Records contained in a dataset:
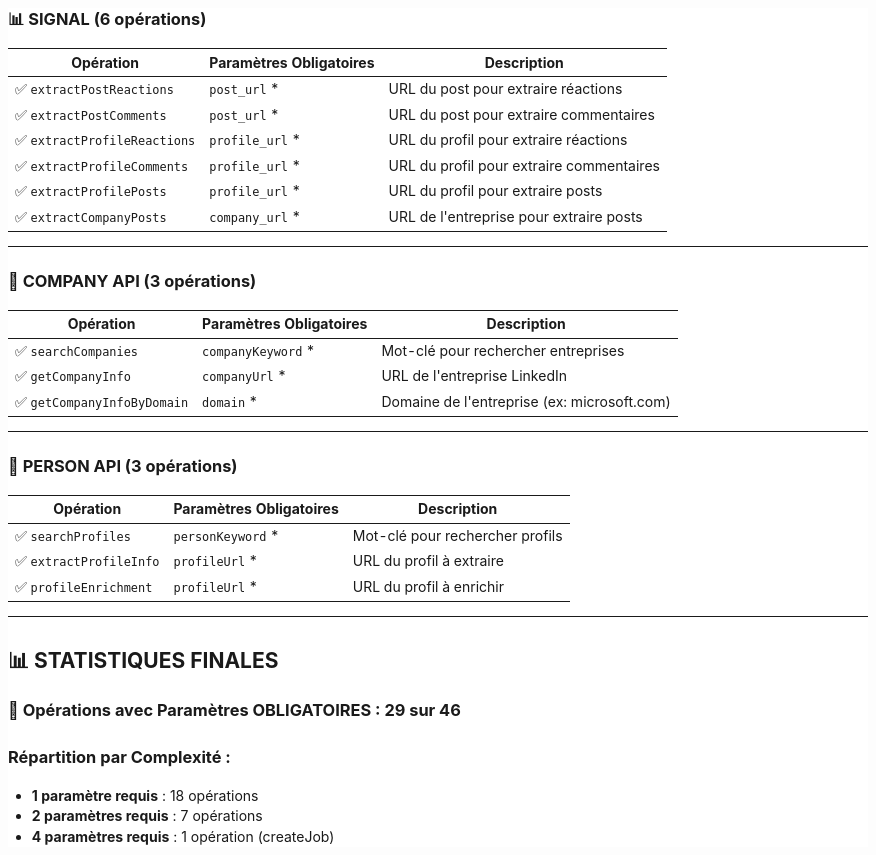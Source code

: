 ### 📊 **SIGNAL** (6 opérations)

| Opération | Paramètres Obligatoires | Description |
|-----------|------------------------|-------------|
| ✅ `extractPostReactions` | `post_url` * | URL du post pour extraire réactions |
| ✅ `extractPostComments` | `post_url` * | URL du post pour extraire commentaires |
| ✅ `extractProfileReactions` | `profile_url` * | URL du profil pour extraire réactions |
| ✅ `extractProfileComments` | `profile_url` * | URL du profil pour extraire commentaires |
| ✅ `extractProfilePosts` | `profile_url` * | URL du profil pour extraire posts |
| ✅ `extractCompanyPosts` | `company_url` * | URL de l'entreprise pour extraire posts |

---

### 🏢 **COMPANY API** (3 opérations)

| Opération | Paramètres Obligatoires | Description |
|-----------|------------------------|-------------|
| ✅ `searchCompanies` | `companyKeyword` * | Mot-clé pour rechercher entreprises |
| ✅ `getCompanyInfo` | `companyUrl` * | URL de l'entreprise LinkedIn |
| ✅ `getCompanyInfoByDomain` | `domain` * | Domaine de l'entreprise (ex: microsoft.com) |

---

### 👤 **PERSON API** (3 opérations)

| Opération | Paramètres Obligatoires | Description |
|-----------|------------------------|-------------|
| ✅ `searchProfiles` | `personKeyword` * | Mot-clé pour rechercher profils |
| ✅ `extractProfileInfo` | `profileUrl` * | URL du profil à extraire |
| ✅ `profileEnrichment` | `profileUrl` * | URL du profil à enrichir |

---

## 📊 **STATISTIQUES FINALES**

### 🔴 **Opérations avec Paramètres OBLIGATOIRES** : **29 sur 46**

### **Répartition par Complexité :**
- **1 paramètre requis** : 18 opérations
- **2 paramètres requis** : 7 opérations  
- **4 paramètres requis** : 1 opération (createJob)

[Task brief]: Exactly as they appear above, write out all the entries, but not the images.

[Written answer]:
Source code

: ### 📊 **SIGNAL** (6 opérations)

| Opération | Paramètres Obligatoires | Description |
|-----------|------------------------|-------------|
| ✅ `extractPostReactions` | `post_url` * | URL du post pour extraire réactions |
| ✅ `extractPostComments` | `post_url` * | URL du post pour extraire commentaires |
| ✅ `extractProfileReactions` | `profile_url` * | URL du profil pour extraire réactions |
| ✅ `extractProfileComments` | `profile_url` * | URL du profil pour extraire commentaires |
| ✅ `extractProfilePosts` | `profile_url` * | URL du profil pour extraire posts |
| ✅ `extractCompanyPosts` | `company_url` * | URL de l'entreprise pour extraire posts |

---

### 🏢 **COMPANY API** (3 opérations)

| Opération | Paramètres Obligatoires | Description |
|-----------|------------------------|-------------|
| ✅ `searchCompanies` | `companyKeyword` * | Mot-clé pour rechercher entreprises |
| ✅ `getCompanyInfo` | `companyUrl` * | URL de l'entreprise LinkedIn |
| ✅ `getCompanyInfoByDomain` | `domain` * | Domaine de l'entreprise (ex: microsoft.com) |

---

### 👤 **PERSON API** (3 opérations)

| Opération | Paramètres Obligatoires | Description |
|-----------|------------------------|-------------|
| ✅ `searchProfiles` | `personKeyword` * | Mot-clé pour rechercher profils |
| ✅ `extractProfileInfo` | `profileUrl` * | URL du profil à extraire |
| ✅ `profileEnrichment` | `profileUrl` * | URL du profil à enrichir |

---

## 📊 **STATISTIQUES FINALES**

### 🔴 **Opérations avec Paramètres OBLIGATOIRES** : **29 sur 46**

### **Répartition par Complexité :**
- **1 paramètre requis** : 18 opérations
- **2 paramètres requis** : 7 opérations  
- **4 paramètres requis** : 1 opération (createJob)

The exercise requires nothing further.